Post by dougharrison » 29 Feb 2020, 16:59

John_d wrote:
26 Feb 2020, 16:23


Release near start of January was a definite tactic and subsequently copied by the likes of the Manic Street Preachers to great effect (think they got two NO. 1s that way). Whoever worked on Blur's releases was pretty switched on (see also the 2 CD singles for Country House which gave a huge advantage in the "chart battle).

I would agree with earlier comments that Blur was largely brilliant and 13 was a bit kind of messy in comparison. Song 2 was huge so I would disagree that 1997 saw Blur drop out of the "pop" scene too much. I have a clear memory of my first listen to Tender (played by Jo Whiley and Steve Lamacq on Radio 1) and you could tell she/they didn't know entirely what to make if it. It was however a hit and only kept off No. 1 by "hit me baby one more time", and hung about the UK Top 40 for absolutely ages, and I would guess it to be the second biggest selling Blur single after Country House. Even so, I don't think it became the massive song it is today until after the Glastonbury reunion show.
Absolutely - feels weird to discuss Blur ever having been promoted well. What I was trying to convey is that the more popular (serious) music magazines - desperate to award Be Here Now 37/10 and declare Oasis the best band int he world ever in their reviews were looking to take pot-shots at Blur at this point and it felt to teenage me as though it was made as a very snide way to imply that releasing singles in Jan was the only way it would look like Blur weren't failing.

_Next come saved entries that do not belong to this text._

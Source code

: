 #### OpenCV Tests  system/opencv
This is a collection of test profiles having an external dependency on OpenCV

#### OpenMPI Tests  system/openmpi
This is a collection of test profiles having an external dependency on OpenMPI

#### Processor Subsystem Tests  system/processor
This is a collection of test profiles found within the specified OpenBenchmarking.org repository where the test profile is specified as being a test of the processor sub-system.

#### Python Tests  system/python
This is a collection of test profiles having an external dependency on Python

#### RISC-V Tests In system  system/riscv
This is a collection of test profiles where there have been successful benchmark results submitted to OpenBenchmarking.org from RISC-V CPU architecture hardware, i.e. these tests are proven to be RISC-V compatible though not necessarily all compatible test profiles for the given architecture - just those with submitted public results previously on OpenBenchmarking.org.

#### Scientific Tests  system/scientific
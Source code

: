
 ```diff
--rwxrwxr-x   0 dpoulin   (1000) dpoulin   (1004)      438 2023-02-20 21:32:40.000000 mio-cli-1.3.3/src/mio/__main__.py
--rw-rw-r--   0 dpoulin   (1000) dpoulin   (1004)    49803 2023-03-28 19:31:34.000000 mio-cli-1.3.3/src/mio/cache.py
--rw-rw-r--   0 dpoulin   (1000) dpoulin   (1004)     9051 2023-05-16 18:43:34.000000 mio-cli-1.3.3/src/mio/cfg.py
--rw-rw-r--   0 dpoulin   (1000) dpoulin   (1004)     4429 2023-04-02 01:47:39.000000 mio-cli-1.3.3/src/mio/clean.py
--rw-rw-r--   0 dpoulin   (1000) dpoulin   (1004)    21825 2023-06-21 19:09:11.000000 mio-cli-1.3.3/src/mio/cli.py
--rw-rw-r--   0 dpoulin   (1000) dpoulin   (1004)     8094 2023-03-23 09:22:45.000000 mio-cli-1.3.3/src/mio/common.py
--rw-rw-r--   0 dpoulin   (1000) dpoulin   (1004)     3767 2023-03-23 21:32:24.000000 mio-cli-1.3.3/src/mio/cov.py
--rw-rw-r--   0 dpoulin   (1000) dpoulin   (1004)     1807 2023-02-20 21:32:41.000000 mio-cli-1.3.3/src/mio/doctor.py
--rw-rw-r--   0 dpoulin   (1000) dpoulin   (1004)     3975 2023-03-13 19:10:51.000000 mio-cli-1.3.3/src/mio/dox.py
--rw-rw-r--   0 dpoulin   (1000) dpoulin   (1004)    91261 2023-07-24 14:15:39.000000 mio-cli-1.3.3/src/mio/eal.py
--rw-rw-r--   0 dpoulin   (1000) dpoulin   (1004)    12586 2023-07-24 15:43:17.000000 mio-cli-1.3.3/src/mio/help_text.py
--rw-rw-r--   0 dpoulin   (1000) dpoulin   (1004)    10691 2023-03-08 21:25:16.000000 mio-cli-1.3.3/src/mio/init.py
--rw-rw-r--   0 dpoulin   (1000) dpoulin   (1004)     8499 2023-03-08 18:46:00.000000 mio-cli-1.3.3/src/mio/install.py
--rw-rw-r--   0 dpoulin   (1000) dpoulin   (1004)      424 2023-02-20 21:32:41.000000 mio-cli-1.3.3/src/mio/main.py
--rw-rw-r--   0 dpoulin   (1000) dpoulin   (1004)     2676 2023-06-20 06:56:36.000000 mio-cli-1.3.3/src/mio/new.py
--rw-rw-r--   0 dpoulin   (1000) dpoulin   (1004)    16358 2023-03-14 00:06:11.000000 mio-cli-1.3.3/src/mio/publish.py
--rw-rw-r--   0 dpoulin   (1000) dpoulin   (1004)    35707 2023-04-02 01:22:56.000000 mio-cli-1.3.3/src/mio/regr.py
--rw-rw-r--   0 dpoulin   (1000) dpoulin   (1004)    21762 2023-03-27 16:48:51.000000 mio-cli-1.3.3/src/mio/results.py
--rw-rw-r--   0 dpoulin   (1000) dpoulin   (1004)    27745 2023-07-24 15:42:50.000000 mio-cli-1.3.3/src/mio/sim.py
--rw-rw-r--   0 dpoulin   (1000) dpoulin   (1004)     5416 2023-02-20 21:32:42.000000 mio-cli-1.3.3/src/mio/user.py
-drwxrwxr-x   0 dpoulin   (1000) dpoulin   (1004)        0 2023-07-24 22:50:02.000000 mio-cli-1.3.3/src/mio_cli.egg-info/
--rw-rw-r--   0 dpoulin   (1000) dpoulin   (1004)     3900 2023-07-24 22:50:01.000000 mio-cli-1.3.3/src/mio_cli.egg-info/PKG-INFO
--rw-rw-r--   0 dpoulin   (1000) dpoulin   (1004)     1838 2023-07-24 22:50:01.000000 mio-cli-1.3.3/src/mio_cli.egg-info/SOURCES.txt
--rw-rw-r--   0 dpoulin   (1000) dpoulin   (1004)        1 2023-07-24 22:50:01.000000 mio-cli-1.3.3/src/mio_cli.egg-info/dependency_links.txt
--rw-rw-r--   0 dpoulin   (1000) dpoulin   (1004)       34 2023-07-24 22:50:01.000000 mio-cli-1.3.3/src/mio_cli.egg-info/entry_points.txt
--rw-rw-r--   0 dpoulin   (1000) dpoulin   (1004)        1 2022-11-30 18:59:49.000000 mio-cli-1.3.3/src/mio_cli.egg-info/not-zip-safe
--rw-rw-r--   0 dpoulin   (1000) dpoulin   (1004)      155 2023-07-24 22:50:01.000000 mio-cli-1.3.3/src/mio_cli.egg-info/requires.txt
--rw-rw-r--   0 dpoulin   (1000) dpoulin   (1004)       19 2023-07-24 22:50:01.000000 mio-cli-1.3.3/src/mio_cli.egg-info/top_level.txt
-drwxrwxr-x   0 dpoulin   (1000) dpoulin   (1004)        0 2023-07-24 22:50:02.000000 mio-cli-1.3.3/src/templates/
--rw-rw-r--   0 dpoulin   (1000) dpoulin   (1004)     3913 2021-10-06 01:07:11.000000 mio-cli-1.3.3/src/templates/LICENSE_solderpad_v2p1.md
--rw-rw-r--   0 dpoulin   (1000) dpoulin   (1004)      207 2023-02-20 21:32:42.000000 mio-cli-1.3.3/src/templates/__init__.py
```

Agree on comparisons between Blur and 13 too, although I consider it to be looser/free rather than messy, but Blur is probably my favourite album of all time. Song 2 was huge, but it was embraced by an older audience, features on things like Shooting Stars, Fantasy Football, Smash Hits etc were a thing of the past at this stage. That's more what I was referring to when I suggested it was less pop, without wanting to sound too much like a suit, it was music for a different audience through different streams etc.